In his other hand he held a glass bottle, and inside it was a beautiful star darting around as if trying to get out. Her eyes transfixed upon that little star for it offered her the world and beyond. Desire for that star overwhelmed her and her heart thudded heavily in her chest.
A piercing screech and furied tapping broke the image. She gasped and blinked up at the raven scraping and flapping at the window. He stopped attacking the window when she looked at him and perched upon the sill. Freydel frowned at the bird and stroked his short beard.
‘Tell me about the Ancients,’ she asked when her heart had calmed. She didn’t want to talk about the Dark Rift anymore.
‘Here,’ Freydel said, turning from the raven and passing her a steaming mug. ‘Spiced apple tea,’ he said proudly.
She took the mug, it certainly smelled good, apple and cinnamon and something else she did not recognise. She cupped it in her hands as it was too hot to drink.
‘Yet more power and knowledge was lost when the Ancients were destroyed, and what little we have left is slowly being taken by Baelthrom,’ he stared out of the window stirring his tea.
‘The Ancients were powerful, beautiful, intelligent… the first to harness once more the magic that flows through the world. They fiercely fought against the Immortal Lord, and in their wisdom, broke the magic into its constituent parts, lest Baelthrom takes it all.
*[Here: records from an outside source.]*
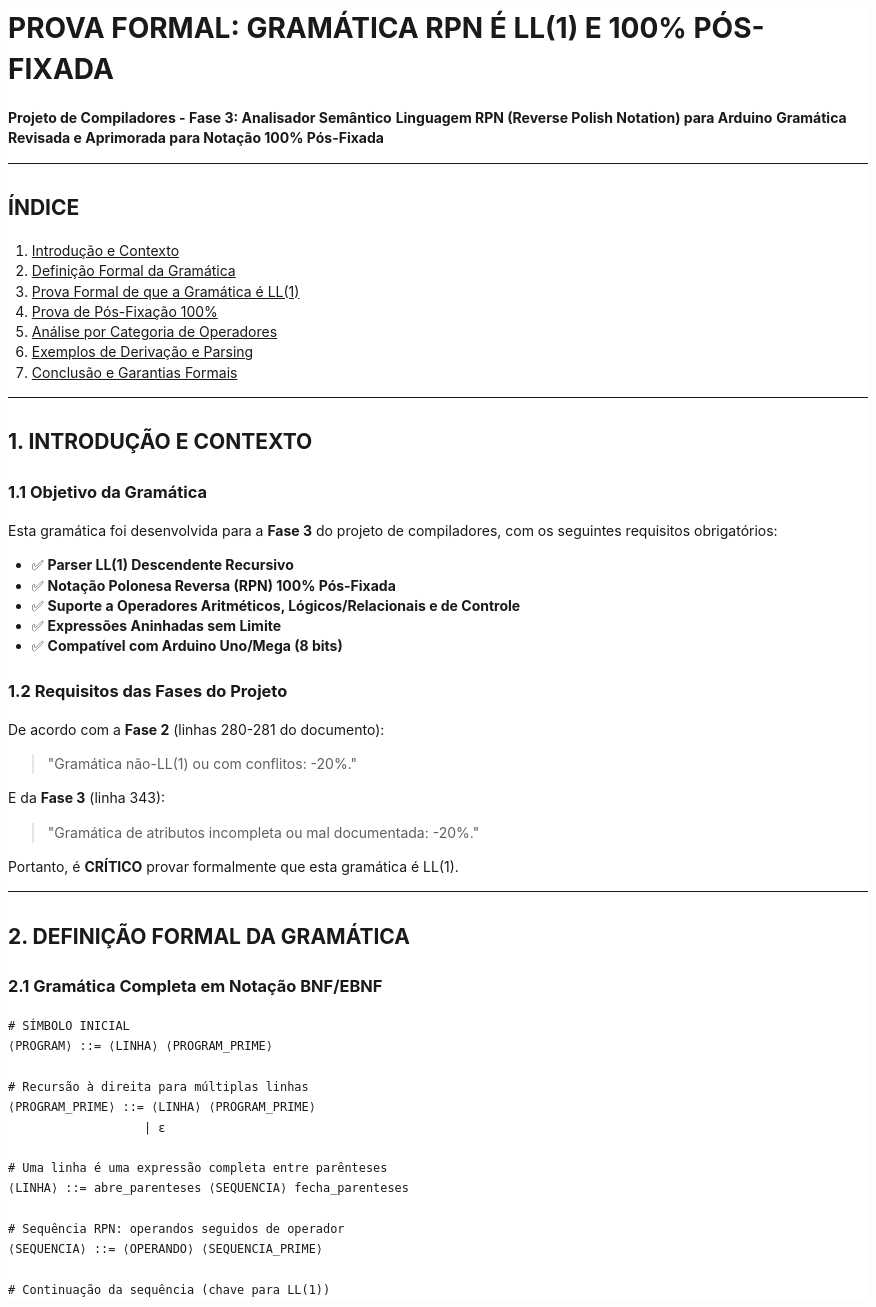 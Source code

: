 # PROVA FORMAL: GRAMÁTICA RPN É LL(1) E 100% PÓS-FIXADA

**Projeto de Compiladores - Fase 3: Analisador Semântico**
**Linguagem RPN (Reverse Polish Notation) para Arduino**
**Gramática Revisada e Aprimorada para Notação 100% Pós-Fixada**

---

## ÍNDICE

1. [Introdução e Contexto](#1-introdução-e-contexto)
2. [Definição Formal da Gramática](#2-definição-formal-da-gramática)
3. [Prova Formal de que a Gramática é LL(1)](#3-prova-formal-de-que-a-gramática-é-ll1)
4. [Prova de Pós-Fixação 100%](#4-prova-de-pós-fixação-100)
5. [Análise por Categoria de Operadores](#5-análise-por-categoria-de-operadores)
6. [Exemplos de Derivação e Parsing](#6-exemplos-de-derivação-e-parsing)
7. [Conclusão e Garantias Formais](#7-conclusão-e-garantias-formais)

---

## 1. INTRODUÇÃO E CONTEXTO

### 1.1 Objetivo da Gramática

Esta gramática foi desenvolvida para a **Fase 3** do projeto de compiladores, com os seguintes requisitos obrigatórios:

- ✅ **Parser LL(1) Descendente Recursivo**
- ✅ **Notação Polonesa Reversa (RPN) 100% Pós-Fixada**
- ✅ **Suporte a Operadores Aritméticos, Lógicos/Relacionais e de Controle**
- ✅ **Expressões Aninhadas sem Limite**
- ✅ **Compatível com Arduino Uno/Mega (8 bits)**

### 1.2 Requisitos das Fases do Projeto

De acordo com a **Fase 2** (linhas 280-281 do documento):
> "Gramática não-LL(1) ou com conflitos: -20%."

E da **Fase 3** (linha 343):
> "Gramática de atributos incompleta ou mal documentada: -20%."

Portanto, é **CRÍTICO** provar formalmente que esta gramática é LL(1).

---

## 2. DEFINIÇÃO FORMAL DA GRAMÁTICA

### 2.1 Gramática Completa em Notação BNF/EBNF

```bnf
# SÍMBOLO INICIAL
⟨PROGRAM⟩ ::= ⟨LINHA⟩ ⟨PROGRAM_PRIME⟩

# Recursão à direita para múltiplas linhas
⟨PROGRAM_PRIME⟩ ::= ⟨LINHA⟩ ⟨PROGRAM_PRIME⟩
                   | ε

# Uma linha é uma expressão completa entre parênteses
⟨LINHA⟩ ::= abre_parenteses ⟨SEQUENCIA⟩ fecha_parenteses

# Sequência RPN: operandos seguidos de operador
⟨SEQUENCIA⟩ ::= ⟨OPERANDO⟩ ⟨SEQUENCIA_PRIME⟩

# Continuação da sequência (chave para LL(1))
```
With those parts they created a prison of complex design and enchantments and bound him deep within it, seeking only to buy enough time to find a way to be rid of him for good. For the first time, we had a chance to be free of the darkness filling Maioria.
‘Unfortunately, in splitting the magic apart, the Ancients also made it weaker, and thus, in turn, they and all Maioria were weaker. Despite their efforts, they failed to banish Baelthrom back into the Dark Rift, and so his darkness was here to stay, the plague of his unholy power seeping through the world.
‘Then came Keteth, intelligent, greedy and completely mad. When Keteth stole the orb and Baelthrom broke free of his prison, for so long had he been bound, that there was no mercy in the Immortal Lord’s wrath - and so powerful had he become that the Ancients could not withstand him. At this time they began to speak of fleeing, returning to their own mythical sacred land, Aralanastias.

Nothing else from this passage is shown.